Este simple razonamiento multiplicado por más de 400 niveles y 132,4 millones de usuarios que juegan al menos una vez por mes, explica por qué Candy Crush es un negocio millonario aunque su descarga sea gratuita. King, empresa creadora de la aplicación, gana unos u$s 800.000 por día gracias a las compras dentro de la app, según International Business Times.

La moda de las compras dentro de las aplicaciones fue una estrategia impuesta por los desarrolladores ante la creciente reticencia de los usuarios a pagar por estos productos. Se trata del modelo de negocio freemium, es decir, que ofrece un servicio básico gratuito (free) y deja las mejores funciones para quienes decidan pagar por el premium.
Pero el problema no es el adulto que decide invertir u$s 2,42 en un chupetín que elimina caramelos aplastándolos como si fuera un martillo. El problema son los niños que usan los dispositivos de esos adultos y realizan compras a veces sin siquiera ser conscientes. Ellos ven una ventana que interrumpe su jueguito y aprietan en el botón que saben que les permitirá volver a su diversión.
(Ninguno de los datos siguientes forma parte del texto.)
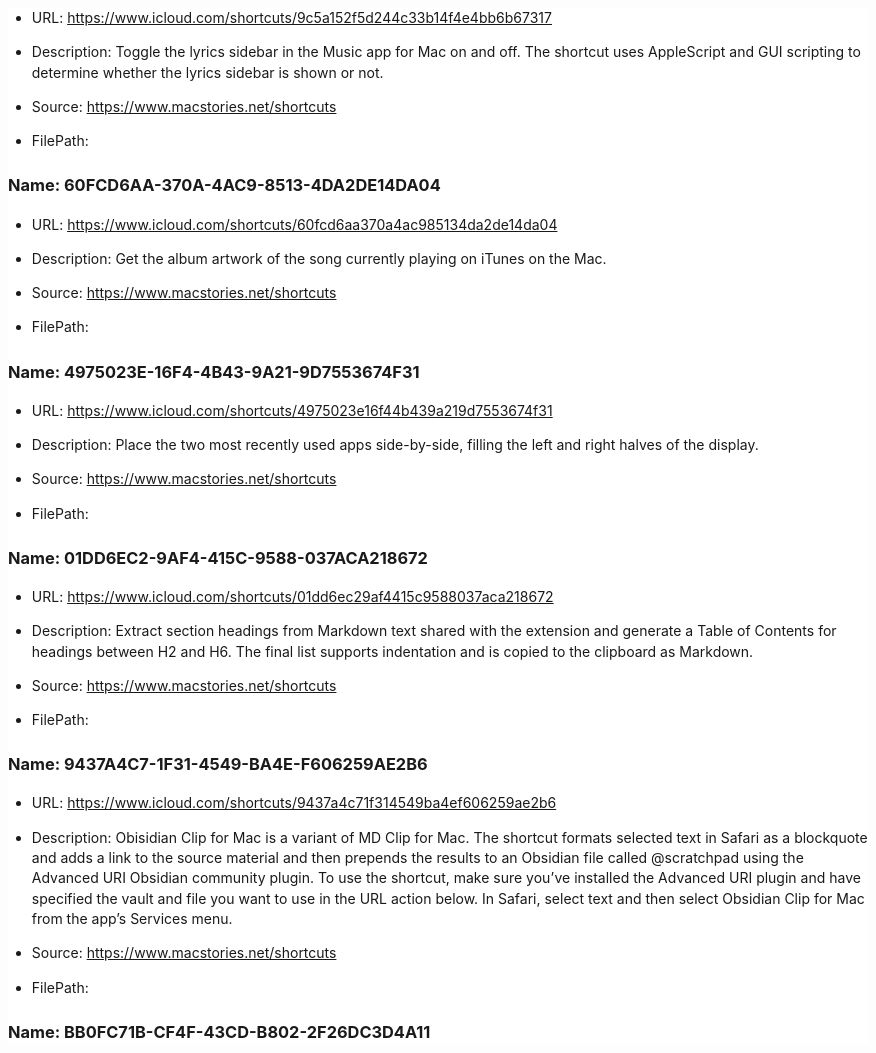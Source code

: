 - URL: https://www.icloud.com/shortcuts/9c5a152f5d244c33b14f4e4bb6b67317

- Description: Toggle the lyrics sidebar in the Music app for Mac on and off. The shortcut uses AppleScript and GUI scripting to determine whether the lyrics sidebar is shown or not.

- Source: https://www.macstories.net/shortcuts

- FilePath: 

### Name: 60FCD6AA-370A-4AC9-8513-4DA2DE14DA04

- URL: https://www.icloud.com/shortcuts/60fcd6aa370a4ac985134da2de14da04

- Description: Get the album artwork of the song currently playing on iTunes on the Mac.

- Source: https://www.macstories.net/shortcuts

- FilePath: 

### Name: 4975023E-16F4-4B43-9A21-9D7553674F31

- URL: https://www.icloud.com/shortcuts/4975023e16f44b439a219d7553674f31

- Description: Place the two most recently used apps side-by-side, filling the left and right halves of the display.

- Source: https://www.macstories.net/shortcuts

- FilePath: 

### Name: 01DD6EC2-9AF4-415C-9588-037ACA218672

- URL: https://www.icloud.com/shortcuts/01dd6ec29af4415c9588037aca218672

- Description: Extract section headings from Markdown text shared with the extension and generate a Table of Contents for headings between H2 and H6. The final list supports indentation and is copied to the clipboard as Markdown.

- Source: https://www.macstories.net/shortcuts

- FilePath: 

### Name: 9437A4C7-1F31-4549-BA4E-F606259AE2B6

- URL: https://www.icloud.com/shortcuts/9437a4c71f314549ba4ef606259ae2b6

- Description: Obisidian Clip for Mac is a variant of MD Clip for Mac. The shortcut formats selected text in Safari as a blockquote and adds a link to the source material and then  prepends the results to an Obsidian file called @scratchpad using the Advanced URI Obsidian community plugin. To use the shortcut, make sure you’ve installed the Advanced URI plugin and have specified the vault and file you want to use in the URL action below. In Safari, select text and then select Obsidian Clip for Mac from the app’s Services menu.

- Source: https://www.macstories.net/shortcuts

- FilePath: 

### Name: BB0FC71B-CF4F-43CD-B802-2F26DC3D4A11
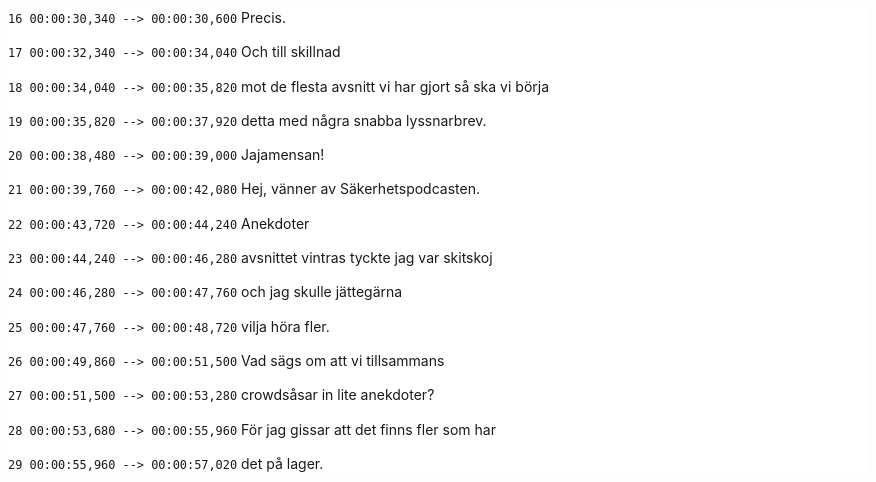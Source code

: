 

`16 00:00:30,340 --> 00:00:30,600`
Precis.



`17 00:00:32,340 --> 00:00:34,040`
Och till skillnad



`18 00:00:34,040 --> 00:00:35,820`
mot de flesta avsnitt vi har gjort så ska vi börja



`19 00:00:35,820 --> 00:00:37,920`
detta med några snabba lyssnarbrev.



`20 00:00:38,480 --> 00:00:39,000`
Jajamensan\!



`21 00:00:39,760 --> 00:00:42,080`
Hej, vänner av Säkerhetspodcasten.



`22 00:00:43,720 --> 00:00:44,240`
Anekdoter



`23 00:00:44,240 --> 00:00:46,280`
avsnittet vintras tyckte jag var skitskoj



`24 00:00:46,280 --> 00:00:47,760`
och jag skulle jättegärna



`25 00:00:47,760 --> 00:00:48,720`
vilja höra fler.



`26 00:00:49,860 --> 00:00:51,500`
Vad sägs om att vi tillsammans



`27 00:00:51,500 --> 00:00:53,280`
crowdsåsar in lite anekdoter?



`28 00:00:53,680 --> 00:00:55,960`
För jag gissar att det finns fler som har



`29 00:00:55,960 --> 00:00:57,020`
det på lager.
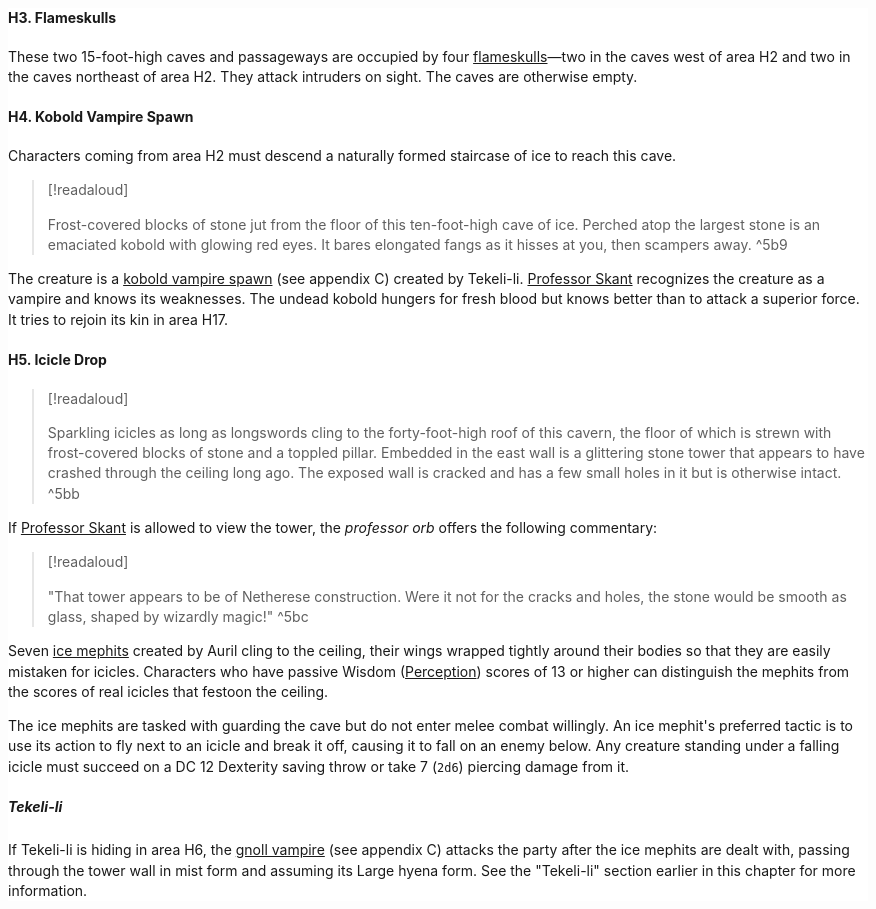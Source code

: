 #### H3. Flameskulls

These two 15-foot-high caves and passageways are occupied by four [flameskulls](Mechanics/bestiary/undead/flameskull.md)—two in the caves west of area H2 and two in the caves northeast of area H2. They attack intruders on sight. The caves are otherwise empty.

#### H4. Kobold Vampire Spawn

Characters coming from area H2 must descend a naturally formed staircase of ice to reach this cave.

> [!readaloud] 
> 
> Frost-covered blocks of stone jut from the floor of this ten-foot-high cave of ice. Perched atop the largest stone is an emaciated kobold with glowing red eyes. It bares elongated fangs as it hisses at you, then scampers away.
^5b9

The creature is a [kobold vampire spawn](Mechanics/bestiary/undead/kobold-vampire-spawn-idrotf.md) (see appendix C) created by Tekeli-li. [Professor Skant](Mechanics/items/professor-skant-idrotf.md) recognizes the creature as a vampire and knows its weaknesses. The undead kobold hungers for fresh blood but knows better than to attack a superior force. It tries to rejoin its kin in area H17.

#### H5. Icicle Drop

> [!readaloud] 
> 
> Sparkling icicles as long as longswords cling to the forty-foot-high roof of this cavern, the floor of which is strewn with frost-covered blocks of stone and a toppled pillar. Embedded in the east wall is a glittering stone tower that appears to have crashed through the ceiling long ago. The exposed wall is cracked and has a few small holes in it but is otherwise intact.
^5bb

If [Professor Skant](Mechanics/items/professor-skant-idrotf.md) is allowed to view the tower, the *professor orb* offers the following commentary:

> [!readaloud] 
> 
> "That tower appears to be of Netherese construction. Were it not for the cracks and holes, the stone would be smooth as glass, shaped by wizardly magic!"
^5bc

Seven [ice mephits](Mechanics/bestiary/elemental/ice-mephit.md) created by Auril cling to the ceiling, their wings wrapped tightly around their bodies so that they are easily mistaken for icicles. Characters who have passive Wisdom ([Perception](Mechanics/Rules/skills.md#Perception)) scores of 13 or higher can distinguish the mephits from the scores of real icicles that festoon the ceiling.

The ice mephits are tasked with guarding the cave but do not enter melee combat willingly. An ice mephit's preferred tactic is to use its action to fly next to an icicle and break it off, causing it to fall on an enemy below. Any creature standing under a falling icicle must succeed on a DC 12 Dexterity saving throw or take 7 (`2d6`) piercing damage from it.

##### Tekeli-li

If Tekeli-li is hiding in area H6, the [gnoll vampire](Mechanics/bestiary/undead/gnoll-vampire-idrotf.md) (see appendix C) attacks the party after the ice mephits are dealt with, passing through the tower wall in mist form and assuming its Large hyena form. See the "Tekeli-li" section earlier in this chapter for more information.
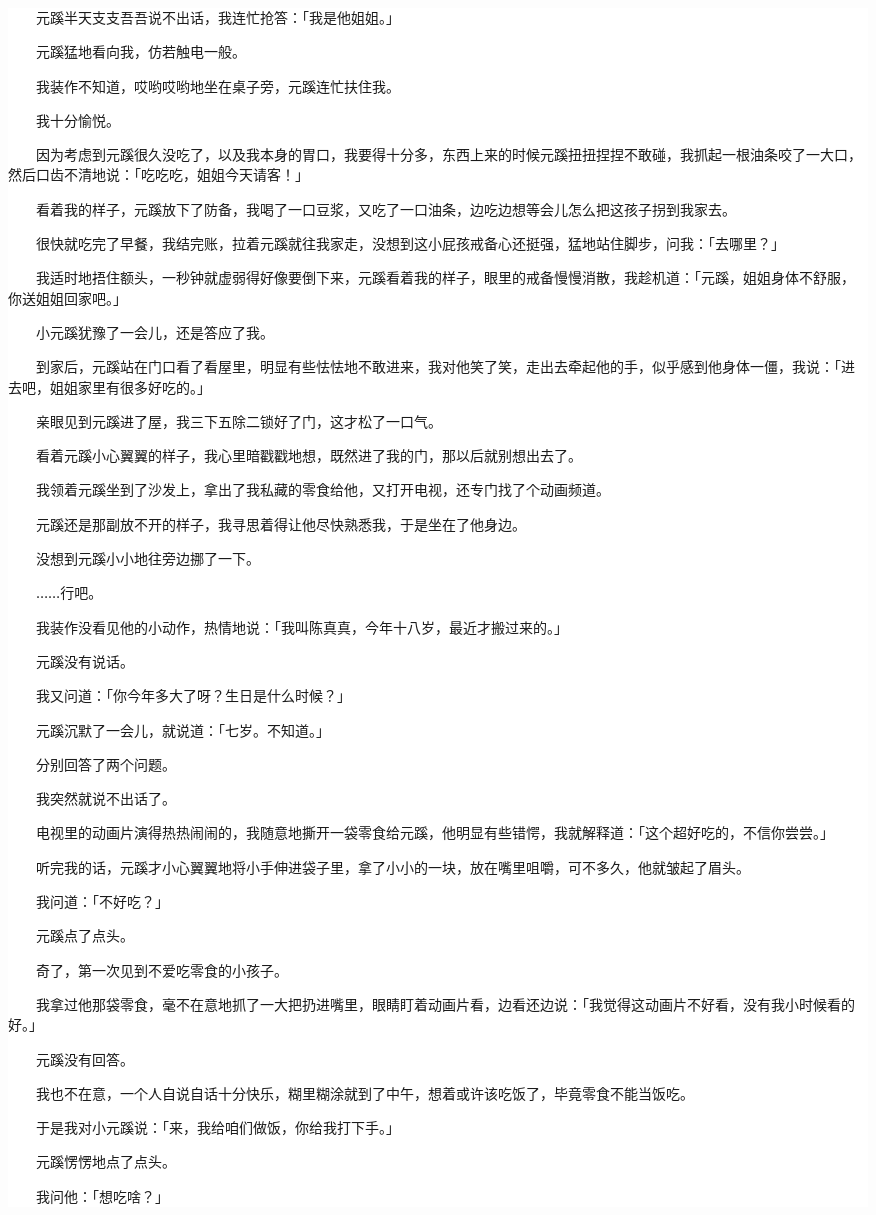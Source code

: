 &emsp;&emsp;元蹊半天支支吾吾说不出话，我连忙抢答：「我是他姐姐。」  
  
&emsp;&emsp;元蹊猛地看向我，仿若触电一般。  
  
&emsp;&emsp;我装作不知道，哎哟哎哟地坐在桌子旁，元蹊连忙扶住我。  
  
&emsp;&emsp;我十分愉悦。  
  
&emsp;&emsp;因为考虑到元蹊很久没吃了，以及我本身的胃口，我要得十分多，东西上来的时候元蹊扭扭捏捏不敢碰，我抓起一根油条咬了一大口，然后口齿不清地说：「吃吃吃，姐姐今天请客！」  
  
&emsp;&emsp;看着我的样子，元蹊放下了防备，我喝了一口豆浆，又吃了一口油条，边吃边想等会儿怎么把这孩子拐到我家去。  
  
&emsp;&emsp;很快就吃完了早餐，我结完账，拉着元蹊就往我家走，没想到这小屁孩戒备心还挺强，猛地站住脚步，问我：「去哪里？」  
  
&emsp;&emsp;我适时地捂住额头，一秒钟就虚弱得好像要倒下来，元蹊看着我的样子，眼里的戒备慢慢消散，我趁机道：「元蹊，姐姐身体不舒服，你送姐姐回家吧。」  
  
&emsp;&emsp;小元蹊犹豫了一会儿，还是答应了我。  
  
&emsp;&emsp;到家后，元蹊站在门口看了看屋里，明显有些怯怯地不敢进来，我对他笑了笑，走出去牵起他的手，似乎感到他身体一僵，我说：「进去吧，姐姐家里有很多好吃的。」  
  
&emsp;&emsp;亲眼见到元蹊进了屋，我三下五除二锁好了门，这才松了一口气。  
  
&emsp;&emsp;看着元蹊小心翼翼的样子，我心里暗戳戳地想，既然进了我的门，那以后就别想出去了。  
  
&emsp;&emsp;我领着元蹊坐到了沙发上，拿出了我私藏的零食给他，又打开电视，还专门找了个动画频道。  
  
&emsp;&emsp;元蹊还是那副放不开的样子，我寻思着得让他尽快熟悉我，于是坐在了他身边。  
  
&emsp;&emsp;没想到元蹊小小地往旁边挪了一下。  
  
&emsp;&emsp;……行吧。  
  
&emsp;&emsp;我装作没看见他的小动作，热情地说：「我叫陈真真，今年十八岁，最近才搬过来的。」  
  
&emsp;&emsp;元蹊没有说话。  
  
&emsp;&emsp;我又问道：「你今年多大了呀？生日是什么时候？」  
  
&emsp;&emsp;元蹊沉默了一会儿，就说道：「七岁。不知道。」  
  
&emsp;&emsp;分别回答了两个问题。  
  
&emsp;&emsp;我突然就说不出话了。  
  
&emsp;&emsp;电视里的动画片演得热热闹闹的，我随意地撕开一袋零食给元蹊，他明显有些错愕，我就解释道：「这个超好吃的，不信你尝尝。」  
  
&emsp;&emsp;听完我的话，元蹊才小心翼翼地将小手伸进袋子里，拿了小小的一块，放在嘴里咀嚼，可不多久，他就皱起了眉头。  
  
&emsp;&emsp;我问道：「不好吃？」  
  
&emsp;&emsp;元蹊点了点头。  
  
&emsp;&emsp;奇了，第一次见到不爱吃零食的小孩子。  
  
&emsp;&emsp;我拿过他那袋零食，毫不在意地抓了一大把扔进嘴里，眼睛盯着动画片看，边看还边说：「我觉得这动画片不好看，没有我小时候看的好。」  
  
&emsp;&emsp;元蹊没有回答。  
  
&emsp;&emsp;我也不在意，一个人自说自话十分快乐，糊里糊涂就到了中午，想着或许该吃饭了，毕竟零食不能当饭吃。  
  
&emsp;&emsp;于是我对小元蹊说：「来，我给咱们做饭，你给我打下手。」  
  
&emsp;&emsp;元蹊愣愣地点了点头。  
  
&emsp;&emsp;我问他：「想吃啥？」  
  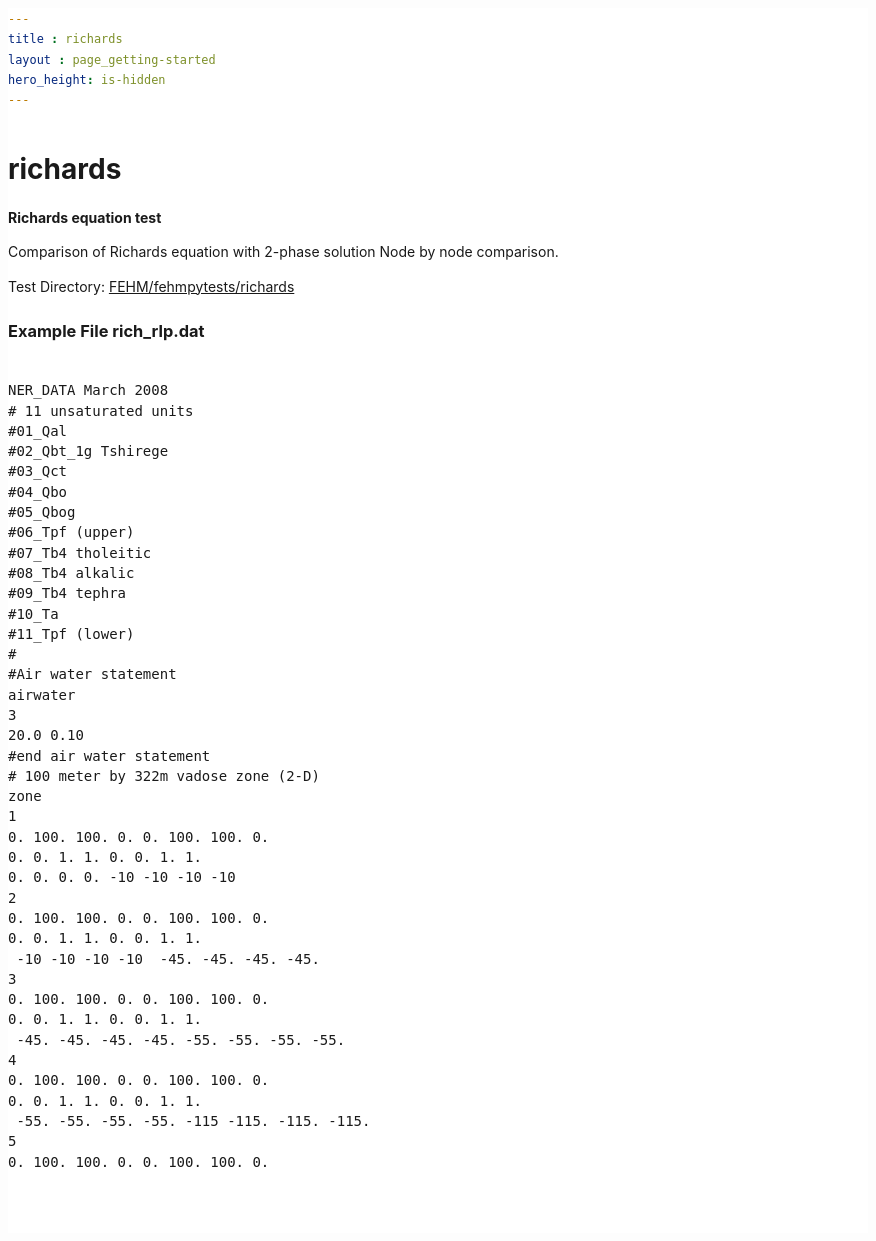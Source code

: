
 ```yaml
---
title : richards
layout : page_getting-started
hero_height: is-hidden
---
```


# richards

**Richards equation test**

Comparison of Richards equation with 2-phase solution Node by node comparison.

Test Directory: [FEHM/fehmpytests/richards](https://github.com/lanl/FEHM/tree/master/fehmpytests/richards)


### Example File rich_rlp.dat 

<pre>

NER_DATA March 2008 
# 11 unsaturated units
#01_Qal
#02_Qbt_1g Tshirege
#03_Qct
#04_Qbo
#05_Qbog
#06_Tpf (upper) 
#07_Tb4 tholeitic
#08_Tb4 alkalic
#09_Tb4 tephra
#10_Ta
#11_Tpf (lower)
#
#Air water statement
airwater
3 
20.0 0.10
#end air water statement
# 100 meter by 322m vadose zone (2-D)
zone
1  
0. 100. 100. 0. 0. 100. 100. 0. 
0. 0. 1. 1. 0. 0. 1. 1.
0. 0. 0. 0. -10 -10 -10 -10
2  
0. 100. 100. 0. 0. 100. 100. 0. 
0. 0. 1. 1. 0. 0. 1. 1.
 -10 -10 -10 -10  -45. -45. -45. -45.
3  
0. 100. 100. 0. 0. 100. 100. 0. 
0. 0. 1. 1. 0. 0. 1. 1.
 -45. -45. -45. -45. -55. -55. -55. -55.
4  
0. 100. 100. 0. 0. 100. 100. 0. 
0. 0. 1. 1. 0. 0. 1. 1.
 -55. -55. -55. -55. -115 -115. -115. -115.
5  
0. 100. 100. 0. 0. 100. 100. 0.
Es por esto que en agosto la organización sin fines de lucro británica Office of Fair Trading realizó una serie de recomendaciones para que la industria logre ser sustentable y a la vez proteja a los niños y la economía de sus padres. Uno de los consejos es publicar en la descripción dentro de la tienda de aplicaciones la presencia de compras internas y sus precios estimados.

Pero mientras los desarrolladores comprenden la importancia de tener un negocio ético, los padres tienen cómo proteger sus tarjetas de crédito de las peligrosas compras dentro de las aplicaciones con una contraseña.